Spotlight the movie has a lot in common with the Boston based investigative reporting team that it depicts. It eschews flash and flair in favour of hard work and facts. The miscellaneous detritus is also ignored so that more time can be spent dealing with the core issues, and there are no shortcuts taken.
The process will be followed.
Unlike the police force Spotlight do not have many cases underway at the same time, allowing them to commit all efforts into the task at hand. Where police are actively shunned and loathed by even law abiding citizens, there is appeal of talking to the press. Of being relevant, known, appearing in the paper.

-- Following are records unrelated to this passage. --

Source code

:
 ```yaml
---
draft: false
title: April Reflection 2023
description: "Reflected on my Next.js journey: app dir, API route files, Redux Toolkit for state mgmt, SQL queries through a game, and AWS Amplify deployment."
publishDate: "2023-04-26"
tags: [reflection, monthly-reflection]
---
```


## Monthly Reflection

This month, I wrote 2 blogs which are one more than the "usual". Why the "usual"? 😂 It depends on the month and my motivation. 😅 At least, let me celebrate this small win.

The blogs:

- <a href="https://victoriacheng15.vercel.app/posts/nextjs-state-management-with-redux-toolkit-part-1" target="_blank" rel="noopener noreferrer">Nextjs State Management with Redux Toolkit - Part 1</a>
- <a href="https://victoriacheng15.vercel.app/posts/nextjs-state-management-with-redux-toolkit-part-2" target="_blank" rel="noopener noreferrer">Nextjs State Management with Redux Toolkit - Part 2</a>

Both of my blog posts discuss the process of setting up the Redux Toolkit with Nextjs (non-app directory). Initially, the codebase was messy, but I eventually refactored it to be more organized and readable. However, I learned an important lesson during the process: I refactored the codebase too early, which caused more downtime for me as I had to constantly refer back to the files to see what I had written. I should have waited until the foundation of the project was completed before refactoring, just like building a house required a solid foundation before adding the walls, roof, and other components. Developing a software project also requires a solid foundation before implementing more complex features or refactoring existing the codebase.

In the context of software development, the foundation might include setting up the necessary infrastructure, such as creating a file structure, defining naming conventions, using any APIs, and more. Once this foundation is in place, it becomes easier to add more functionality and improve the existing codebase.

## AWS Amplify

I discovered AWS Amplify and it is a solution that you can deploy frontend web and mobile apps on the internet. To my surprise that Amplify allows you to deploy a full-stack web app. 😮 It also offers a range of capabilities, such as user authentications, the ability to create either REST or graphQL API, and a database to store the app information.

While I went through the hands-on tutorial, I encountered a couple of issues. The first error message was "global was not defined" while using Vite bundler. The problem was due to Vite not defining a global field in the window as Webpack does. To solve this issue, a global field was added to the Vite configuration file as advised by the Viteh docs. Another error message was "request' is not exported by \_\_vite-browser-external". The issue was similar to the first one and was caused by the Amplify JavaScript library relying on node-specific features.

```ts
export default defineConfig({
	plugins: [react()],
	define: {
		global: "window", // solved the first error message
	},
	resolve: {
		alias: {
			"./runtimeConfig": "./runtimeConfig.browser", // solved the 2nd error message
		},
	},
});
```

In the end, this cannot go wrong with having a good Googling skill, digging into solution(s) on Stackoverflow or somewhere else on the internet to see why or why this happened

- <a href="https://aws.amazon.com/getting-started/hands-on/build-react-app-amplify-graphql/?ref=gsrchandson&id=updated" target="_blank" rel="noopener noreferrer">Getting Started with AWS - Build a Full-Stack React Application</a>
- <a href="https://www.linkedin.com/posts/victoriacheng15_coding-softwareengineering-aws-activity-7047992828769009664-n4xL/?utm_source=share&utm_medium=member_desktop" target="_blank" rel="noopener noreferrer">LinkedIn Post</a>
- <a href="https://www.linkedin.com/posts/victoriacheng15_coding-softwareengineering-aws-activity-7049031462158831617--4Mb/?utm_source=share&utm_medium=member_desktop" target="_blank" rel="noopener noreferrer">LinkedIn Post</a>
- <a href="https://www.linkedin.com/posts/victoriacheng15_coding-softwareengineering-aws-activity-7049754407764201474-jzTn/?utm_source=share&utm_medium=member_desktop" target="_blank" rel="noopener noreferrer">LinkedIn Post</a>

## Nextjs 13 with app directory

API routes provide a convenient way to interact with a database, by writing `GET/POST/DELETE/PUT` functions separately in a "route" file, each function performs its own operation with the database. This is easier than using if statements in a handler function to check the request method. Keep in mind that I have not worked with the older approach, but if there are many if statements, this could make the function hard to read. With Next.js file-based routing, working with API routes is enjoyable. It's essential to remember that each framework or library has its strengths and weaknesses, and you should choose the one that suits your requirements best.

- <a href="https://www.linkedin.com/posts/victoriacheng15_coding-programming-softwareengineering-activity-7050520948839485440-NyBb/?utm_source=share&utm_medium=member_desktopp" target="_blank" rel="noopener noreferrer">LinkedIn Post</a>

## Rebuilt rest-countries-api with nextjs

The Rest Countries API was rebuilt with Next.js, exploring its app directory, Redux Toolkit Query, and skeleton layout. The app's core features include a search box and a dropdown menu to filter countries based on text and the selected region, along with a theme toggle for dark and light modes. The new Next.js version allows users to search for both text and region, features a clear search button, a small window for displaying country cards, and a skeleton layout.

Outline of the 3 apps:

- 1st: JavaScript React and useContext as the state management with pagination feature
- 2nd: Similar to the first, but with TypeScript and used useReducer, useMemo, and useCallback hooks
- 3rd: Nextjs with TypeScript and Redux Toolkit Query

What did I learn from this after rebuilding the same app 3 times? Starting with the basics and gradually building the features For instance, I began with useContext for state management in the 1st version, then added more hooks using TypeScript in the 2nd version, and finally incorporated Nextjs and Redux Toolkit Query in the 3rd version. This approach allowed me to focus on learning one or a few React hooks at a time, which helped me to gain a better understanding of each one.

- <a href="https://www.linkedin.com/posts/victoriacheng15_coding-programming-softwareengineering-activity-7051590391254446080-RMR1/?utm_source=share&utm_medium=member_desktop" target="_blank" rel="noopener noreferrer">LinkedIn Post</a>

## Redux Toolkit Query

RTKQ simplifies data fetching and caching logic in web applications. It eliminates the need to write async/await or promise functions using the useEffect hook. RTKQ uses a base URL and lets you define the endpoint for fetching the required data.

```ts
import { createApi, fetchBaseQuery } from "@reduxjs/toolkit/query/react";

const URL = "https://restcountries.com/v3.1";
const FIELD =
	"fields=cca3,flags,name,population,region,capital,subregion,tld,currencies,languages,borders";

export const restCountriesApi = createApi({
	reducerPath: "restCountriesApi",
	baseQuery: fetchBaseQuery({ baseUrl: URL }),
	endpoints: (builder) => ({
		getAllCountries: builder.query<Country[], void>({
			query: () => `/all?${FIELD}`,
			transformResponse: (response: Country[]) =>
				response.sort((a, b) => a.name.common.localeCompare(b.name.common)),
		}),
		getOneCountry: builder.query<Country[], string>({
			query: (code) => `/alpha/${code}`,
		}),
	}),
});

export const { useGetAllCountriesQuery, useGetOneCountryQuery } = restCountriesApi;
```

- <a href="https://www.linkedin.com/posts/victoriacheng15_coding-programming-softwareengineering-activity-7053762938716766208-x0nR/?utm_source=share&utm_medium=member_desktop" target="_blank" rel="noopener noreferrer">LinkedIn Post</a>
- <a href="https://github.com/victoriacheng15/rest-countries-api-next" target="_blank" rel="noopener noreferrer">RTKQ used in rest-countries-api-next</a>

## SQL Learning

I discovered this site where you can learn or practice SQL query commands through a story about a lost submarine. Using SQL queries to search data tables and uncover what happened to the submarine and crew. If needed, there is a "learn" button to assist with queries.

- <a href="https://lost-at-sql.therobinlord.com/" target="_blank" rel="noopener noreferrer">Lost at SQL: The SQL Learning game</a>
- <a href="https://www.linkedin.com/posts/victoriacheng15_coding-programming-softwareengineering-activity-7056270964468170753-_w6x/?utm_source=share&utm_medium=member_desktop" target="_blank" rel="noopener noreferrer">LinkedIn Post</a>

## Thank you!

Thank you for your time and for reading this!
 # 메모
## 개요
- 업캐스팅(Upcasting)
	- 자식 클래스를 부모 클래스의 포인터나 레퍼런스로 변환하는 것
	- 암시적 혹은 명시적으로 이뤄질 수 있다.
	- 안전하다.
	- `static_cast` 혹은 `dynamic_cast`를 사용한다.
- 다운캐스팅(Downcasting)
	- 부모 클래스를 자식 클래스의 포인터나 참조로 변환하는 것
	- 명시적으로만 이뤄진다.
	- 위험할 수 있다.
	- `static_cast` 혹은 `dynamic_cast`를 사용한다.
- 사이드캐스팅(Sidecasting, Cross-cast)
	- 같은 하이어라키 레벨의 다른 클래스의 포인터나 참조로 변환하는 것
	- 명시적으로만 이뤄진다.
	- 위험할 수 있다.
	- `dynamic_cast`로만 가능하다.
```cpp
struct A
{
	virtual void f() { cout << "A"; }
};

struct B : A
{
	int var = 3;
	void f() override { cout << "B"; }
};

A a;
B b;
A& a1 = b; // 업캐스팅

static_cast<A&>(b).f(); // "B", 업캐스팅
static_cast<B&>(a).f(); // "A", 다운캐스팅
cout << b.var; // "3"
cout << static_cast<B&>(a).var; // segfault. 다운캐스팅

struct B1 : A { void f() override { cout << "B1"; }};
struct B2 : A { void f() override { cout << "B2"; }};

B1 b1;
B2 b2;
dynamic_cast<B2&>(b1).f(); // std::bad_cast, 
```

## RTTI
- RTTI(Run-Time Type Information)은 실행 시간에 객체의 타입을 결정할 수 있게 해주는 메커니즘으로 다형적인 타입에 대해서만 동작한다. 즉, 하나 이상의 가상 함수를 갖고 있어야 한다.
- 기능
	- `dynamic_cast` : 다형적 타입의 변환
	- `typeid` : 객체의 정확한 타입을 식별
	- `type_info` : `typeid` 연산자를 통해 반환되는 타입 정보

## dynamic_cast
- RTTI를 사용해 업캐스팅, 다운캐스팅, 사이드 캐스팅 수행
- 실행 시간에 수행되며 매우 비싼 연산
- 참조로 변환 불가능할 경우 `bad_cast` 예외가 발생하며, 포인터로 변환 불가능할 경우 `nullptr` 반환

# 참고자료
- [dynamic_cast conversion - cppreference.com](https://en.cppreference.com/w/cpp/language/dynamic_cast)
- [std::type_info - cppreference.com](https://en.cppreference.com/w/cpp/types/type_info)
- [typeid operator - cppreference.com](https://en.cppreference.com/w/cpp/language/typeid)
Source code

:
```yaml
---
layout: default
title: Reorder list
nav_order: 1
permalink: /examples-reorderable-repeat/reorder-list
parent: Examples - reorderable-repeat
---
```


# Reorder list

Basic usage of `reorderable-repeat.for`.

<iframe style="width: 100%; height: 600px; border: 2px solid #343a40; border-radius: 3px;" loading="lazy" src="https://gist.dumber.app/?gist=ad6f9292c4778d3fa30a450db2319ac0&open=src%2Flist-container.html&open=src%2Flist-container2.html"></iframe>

Set early in this millennium, the Spotlight team are introduced as a once prestigious unit fading from relevance thanks to the rise of the Internet and the other distractions modern life brings. New editor Marty also arrives promising cuts. As an in depth team focussing on one story at a time Spotlight realises they need an important story to chase, and they need it now.
When a lead appears that suggests that not only are multiple local priests guilty of child abuse, but the church leaders have actively sought to cover over these indiscretions, the team have a case to sink their teeth into.
Of course taking on the Catholic Church in a town predominantly Catholic brings attention. The church is well funded and strong. Decades of repressed information and ‘public secrets’ aren’t made available freely. The Spotlight team is only four deep and isn’t nearly as heavily backed. Walter ‘Robbie’ Robinson (Michael Keaton) runs the group, with investigative reporters Mike (Hulk) and Sasha (Rachel McAdams) in the field and Matt (Brian D’arcy James) manning the office.
Long hours are spent delving through reference materials and local historical documents. There are hundreds of interviews – all conducted pad with a pen and a pad – during which uncomfortable confrontations arise frequency once the tough questions are posed.
As mentioned process and leg work are the cornerstones to… gradual progression.
The film too takes its time and is ruthlessly efficient. Sparse and with little music, while the eventual outcome is long since publicly known the impediments from both the church and within the newspaper cast doubt as to whether it could be reached.
The acting is excellent, as you would expect with the cast. It is actually Ruffalo who emerges with the meatiest role.
For a procedural this is compelling stuff. Even the scenes without much action crackle as the tension builds.
Final Rating – 8.5 / 10. Spotlight is not a film you’ll watch 13 times in the next couple years, but it is an extremely effective film that every adult should see at least once.